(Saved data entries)
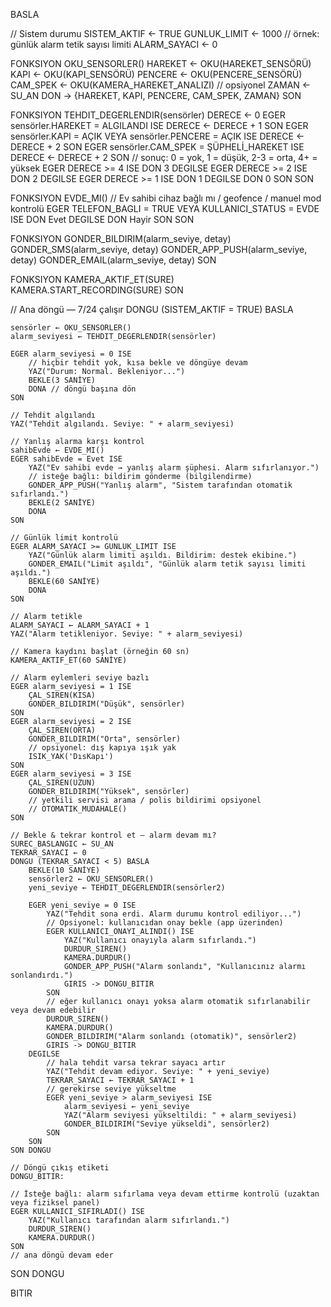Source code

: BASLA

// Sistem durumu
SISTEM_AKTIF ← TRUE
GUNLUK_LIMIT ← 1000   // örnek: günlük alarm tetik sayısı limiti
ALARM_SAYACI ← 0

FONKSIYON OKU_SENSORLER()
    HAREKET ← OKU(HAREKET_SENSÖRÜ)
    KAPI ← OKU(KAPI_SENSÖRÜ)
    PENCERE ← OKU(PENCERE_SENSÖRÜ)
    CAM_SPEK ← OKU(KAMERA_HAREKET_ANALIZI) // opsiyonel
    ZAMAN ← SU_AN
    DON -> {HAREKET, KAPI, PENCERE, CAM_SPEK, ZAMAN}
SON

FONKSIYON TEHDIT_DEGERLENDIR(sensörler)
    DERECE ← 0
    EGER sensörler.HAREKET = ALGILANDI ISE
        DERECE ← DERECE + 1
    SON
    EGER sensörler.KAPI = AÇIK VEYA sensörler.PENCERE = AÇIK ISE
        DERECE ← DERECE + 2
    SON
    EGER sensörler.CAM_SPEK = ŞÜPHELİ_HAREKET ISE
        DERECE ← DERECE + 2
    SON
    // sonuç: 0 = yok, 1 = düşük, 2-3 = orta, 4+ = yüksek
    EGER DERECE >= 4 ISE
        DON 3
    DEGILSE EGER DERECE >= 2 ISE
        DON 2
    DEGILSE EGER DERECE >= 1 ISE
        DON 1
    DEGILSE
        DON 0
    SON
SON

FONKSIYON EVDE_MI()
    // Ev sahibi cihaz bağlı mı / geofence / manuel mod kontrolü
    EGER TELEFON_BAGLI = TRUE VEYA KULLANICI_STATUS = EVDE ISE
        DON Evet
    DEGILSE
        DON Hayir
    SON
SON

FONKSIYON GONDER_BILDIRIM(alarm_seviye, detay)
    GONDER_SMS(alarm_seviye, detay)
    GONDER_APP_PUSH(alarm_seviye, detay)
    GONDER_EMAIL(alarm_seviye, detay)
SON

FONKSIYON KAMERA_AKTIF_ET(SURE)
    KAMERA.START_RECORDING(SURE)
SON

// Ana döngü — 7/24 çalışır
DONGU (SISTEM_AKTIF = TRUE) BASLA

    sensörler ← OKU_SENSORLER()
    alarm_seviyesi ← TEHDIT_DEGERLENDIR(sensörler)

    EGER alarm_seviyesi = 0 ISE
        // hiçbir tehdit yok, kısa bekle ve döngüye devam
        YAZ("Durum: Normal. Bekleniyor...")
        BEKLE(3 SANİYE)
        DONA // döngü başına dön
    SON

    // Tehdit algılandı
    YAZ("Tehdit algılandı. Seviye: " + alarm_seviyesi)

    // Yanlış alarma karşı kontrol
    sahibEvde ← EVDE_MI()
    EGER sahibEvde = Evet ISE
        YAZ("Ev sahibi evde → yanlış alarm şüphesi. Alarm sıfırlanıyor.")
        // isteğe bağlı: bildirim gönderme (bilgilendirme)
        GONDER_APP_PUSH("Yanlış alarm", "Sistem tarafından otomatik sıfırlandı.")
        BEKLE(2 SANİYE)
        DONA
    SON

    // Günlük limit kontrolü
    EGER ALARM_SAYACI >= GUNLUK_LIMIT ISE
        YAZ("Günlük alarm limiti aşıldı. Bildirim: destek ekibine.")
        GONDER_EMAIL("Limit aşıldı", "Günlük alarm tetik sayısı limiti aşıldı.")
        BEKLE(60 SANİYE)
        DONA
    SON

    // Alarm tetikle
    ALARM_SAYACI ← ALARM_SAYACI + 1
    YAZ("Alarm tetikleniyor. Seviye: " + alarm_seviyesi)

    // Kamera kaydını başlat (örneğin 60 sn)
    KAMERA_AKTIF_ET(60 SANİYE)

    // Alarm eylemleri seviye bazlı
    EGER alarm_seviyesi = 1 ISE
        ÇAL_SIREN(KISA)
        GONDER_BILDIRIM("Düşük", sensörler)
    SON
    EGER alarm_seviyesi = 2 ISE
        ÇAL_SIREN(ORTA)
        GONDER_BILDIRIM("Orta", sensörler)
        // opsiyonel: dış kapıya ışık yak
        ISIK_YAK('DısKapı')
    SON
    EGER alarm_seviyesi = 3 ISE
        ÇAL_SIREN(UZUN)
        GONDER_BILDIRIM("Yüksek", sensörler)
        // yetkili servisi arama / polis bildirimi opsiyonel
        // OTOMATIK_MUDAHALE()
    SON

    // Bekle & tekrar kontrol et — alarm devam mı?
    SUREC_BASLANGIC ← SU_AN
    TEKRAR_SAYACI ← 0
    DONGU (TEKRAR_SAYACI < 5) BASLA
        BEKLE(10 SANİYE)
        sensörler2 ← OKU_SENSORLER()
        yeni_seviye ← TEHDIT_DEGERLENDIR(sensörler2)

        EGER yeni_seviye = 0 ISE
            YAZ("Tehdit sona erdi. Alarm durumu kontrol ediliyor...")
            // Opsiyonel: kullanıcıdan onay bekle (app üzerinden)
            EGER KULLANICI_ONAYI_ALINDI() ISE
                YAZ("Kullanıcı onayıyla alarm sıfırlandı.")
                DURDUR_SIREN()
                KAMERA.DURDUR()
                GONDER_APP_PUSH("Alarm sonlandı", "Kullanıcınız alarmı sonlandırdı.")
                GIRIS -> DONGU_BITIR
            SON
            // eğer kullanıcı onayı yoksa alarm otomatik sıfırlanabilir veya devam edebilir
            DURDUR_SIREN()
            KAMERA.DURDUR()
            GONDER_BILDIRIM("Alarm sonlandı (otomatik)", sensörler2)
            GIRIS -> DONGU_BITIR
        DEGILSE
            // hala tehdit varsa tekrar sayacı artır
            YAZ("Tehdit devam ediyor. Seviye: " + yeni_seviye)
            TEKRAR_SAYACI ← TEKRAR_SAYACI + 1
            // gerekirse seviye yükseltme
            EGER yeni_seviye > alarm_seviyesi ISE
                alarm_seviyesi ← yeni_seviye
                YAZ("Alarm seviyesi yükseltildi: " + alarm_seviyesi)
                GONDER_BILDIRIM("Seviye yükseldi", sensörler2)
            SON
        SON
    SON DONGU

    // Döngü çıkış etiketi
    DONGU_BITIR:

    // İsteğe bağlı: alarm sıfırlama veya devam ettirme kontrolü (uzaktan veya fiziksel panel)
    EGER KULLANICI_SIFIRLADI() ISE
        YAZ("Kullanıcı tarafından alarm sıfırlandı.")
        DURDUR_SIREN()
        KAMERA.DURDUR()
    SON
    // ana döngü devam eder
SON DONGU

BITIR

• _WORK TASK_
Out of the data above, transcribe exactly and only the lines starting with the line that has "EGER sensörler.HAREKET = ALGILANDI ISE" and going on through the line that has "sahibi evde →", both included.

• _RESULT FOR THIS TASK_
    EGER sensörler.HAREKET = ALGILANDI ISE
        DERECE ← DERECE + 1
    SON
    EGER sensörler.KAPI = AÇIK VEYA sensörler.PENCERE = AÇIK ISE
        DERECE ← DERECE + 2
    SON
    EGER sensörler.CAM_SPEK = ŞÜPHELİ_HAREKET ISE
        DERECE ← DERECE + 2
    SON
    // sonuç: 0 = yok, 1 = düşük, 2-3 = orta, 4+ = yüksek
    EGER DERECE >= 4 ISE
        DON 3
    DEGILSE EGER DERECE >= 2 ISE
        DON 2
    DEGILSE EGER DERECE >= 1 ISE
        DON 1
    DEGILSE
        DON 0
    SON
SON

FONKSIYON EVDE_MI()
    // Ev sahibi cihaz bağlı mı / geofence / manuel mod kontrolü
    EGER TELEFON_BAGLI = TRUE VEYA KULLANICI_STATUS = EVDE ISE
        DON Evet
    DEGILSE
        DON Hayir
    SON
SON

FONKSIYON GONDER_BILDIRIM(alarm_seviye, detay)
    GONDER_SMS(alarm_seviye, detay)
    GONDER_APP_PUSH(alarm_seviye, detay)
    GONDER_EMAIL(alarm_seviye, detay)
SON

FONKSIYON KAMERA_AKTIF_ET(SURE)
    KAMERA.START_RECORDING(SURE)
SON

// Ana döngü — 7/24 çalışır
DONGU (SISTEM_AKTIF = TRUE) BASLA

    sensörler ← OKU_SENSORLER()
    alarm_seviyesi ← TEHDIT_DEGERLENDIR(sensörler)

    EGER alarm_seviyesi = 0 ISE
        // hiçbir tehdit yok, kısa bekle ve döngüye devam
        YAZ("Durum: Normal. Bekleniyor...")
        BEKLE(3 SANİYE)
        DONA // döngü başına dön
    SON

    // Tehdit algılandı
    YAZ("Tehdit algılandı. Seviye: " + alarm_seviyesi)

    // Yanlış alarma karşı kontrol
    sahibEvde ← EVDE_MI()
    EGER sahibEvde = Evet ISE
        YAZ("Ev sahibi evde → yanlış alarm şüphesi. Alarm sıfırlanıyor.")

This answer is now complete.